## Task instructions
Copy out every line of the data where the word "punctuation" is found.

*** Opening of Input material ***

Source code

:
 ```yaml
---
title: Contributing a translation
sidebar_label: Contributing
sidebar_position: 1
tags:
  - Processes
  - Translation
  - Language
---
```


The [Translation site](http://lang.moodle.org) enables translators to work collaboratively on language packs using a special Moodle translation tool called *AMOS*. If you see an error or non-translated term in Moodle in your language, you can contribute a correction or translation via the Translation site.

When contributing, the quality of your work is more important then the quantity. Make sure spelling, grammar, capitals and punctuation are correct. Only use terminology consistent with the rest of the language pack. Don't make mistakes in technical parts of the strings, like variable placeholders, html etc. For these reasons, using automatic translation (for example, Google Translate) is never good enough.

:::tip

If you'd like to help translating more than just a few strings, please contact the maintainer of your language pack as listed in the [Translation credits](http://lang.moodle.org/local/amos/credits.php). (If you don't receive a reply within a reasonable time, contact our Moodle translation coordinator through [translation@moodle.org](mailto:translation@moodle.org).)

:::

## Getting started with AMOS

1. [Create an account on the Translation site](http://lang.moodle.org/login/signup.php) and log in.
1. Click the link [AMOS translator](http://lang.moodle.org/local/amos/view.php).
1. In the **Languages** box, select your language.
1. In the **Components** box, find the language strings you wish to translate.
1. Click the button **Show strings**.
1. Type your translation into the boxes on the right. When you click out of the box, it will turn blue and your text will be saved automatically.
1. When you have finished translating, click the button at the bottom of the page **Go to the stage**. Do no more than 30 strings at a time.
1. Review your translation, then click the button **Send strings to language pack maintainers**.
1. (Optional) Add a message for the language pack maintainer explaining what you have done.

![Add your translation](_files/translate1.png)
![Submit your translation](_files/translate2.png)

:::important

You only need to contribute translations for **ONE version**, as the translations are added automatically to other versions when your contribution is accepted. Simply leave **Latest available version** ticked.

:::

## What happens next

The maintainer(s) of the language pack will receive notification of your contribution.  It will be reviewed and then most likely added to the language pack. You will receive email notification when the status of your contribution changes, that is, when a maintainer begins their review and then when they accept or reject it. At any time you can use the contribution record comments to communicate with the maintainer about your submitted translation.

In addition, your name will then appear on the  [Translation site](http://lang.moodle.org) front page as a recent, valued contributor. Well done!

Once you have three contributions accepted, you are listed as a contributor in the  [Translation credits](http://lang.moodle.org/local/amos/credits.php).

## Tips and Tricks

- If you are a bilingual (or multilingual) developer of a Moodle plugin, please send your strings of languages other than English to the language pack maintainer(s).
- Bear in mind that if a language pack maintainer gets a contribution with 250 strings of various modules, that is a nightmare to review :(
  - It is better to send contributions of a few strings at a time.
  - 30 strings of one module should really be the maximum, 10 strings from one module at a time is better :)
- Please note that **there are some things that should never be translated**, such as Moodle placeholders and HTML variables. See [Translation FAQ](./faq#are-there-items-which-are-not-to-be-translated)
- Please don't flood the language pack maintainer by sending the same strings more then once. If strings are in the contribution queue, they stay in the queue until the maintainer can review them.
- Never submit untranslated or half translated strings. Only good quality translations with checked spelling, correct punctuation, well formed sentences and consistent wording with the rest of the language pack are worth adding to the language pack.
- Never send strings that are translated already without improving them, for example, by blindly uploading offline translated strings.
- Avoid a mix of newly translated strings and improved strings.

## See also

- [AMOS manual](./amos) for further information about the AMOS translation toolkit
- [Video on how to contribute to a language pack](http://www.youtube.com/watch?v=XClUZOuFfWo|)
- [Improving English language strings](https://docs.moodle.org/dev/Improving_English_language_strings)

*** Close of Input material ***

## Response area
When contributing, the quality of your work is more important then the quantity. Make sure spelling, grammar, capitals and punctuation are correct. Only use terminology consistent with the rest of the language pack. Don't make mistakes in technical parts of the strings, like variable placeholders, html etc. For these reasons, using automatic translation (for example, Google Translate) is never good enough.
- Never submit untranslated or half translated strings. Only good quality translations with checked spelling, correct punctuation, well formed sentences and consistent wording with the rest of the language pack are worth adding to the language pack.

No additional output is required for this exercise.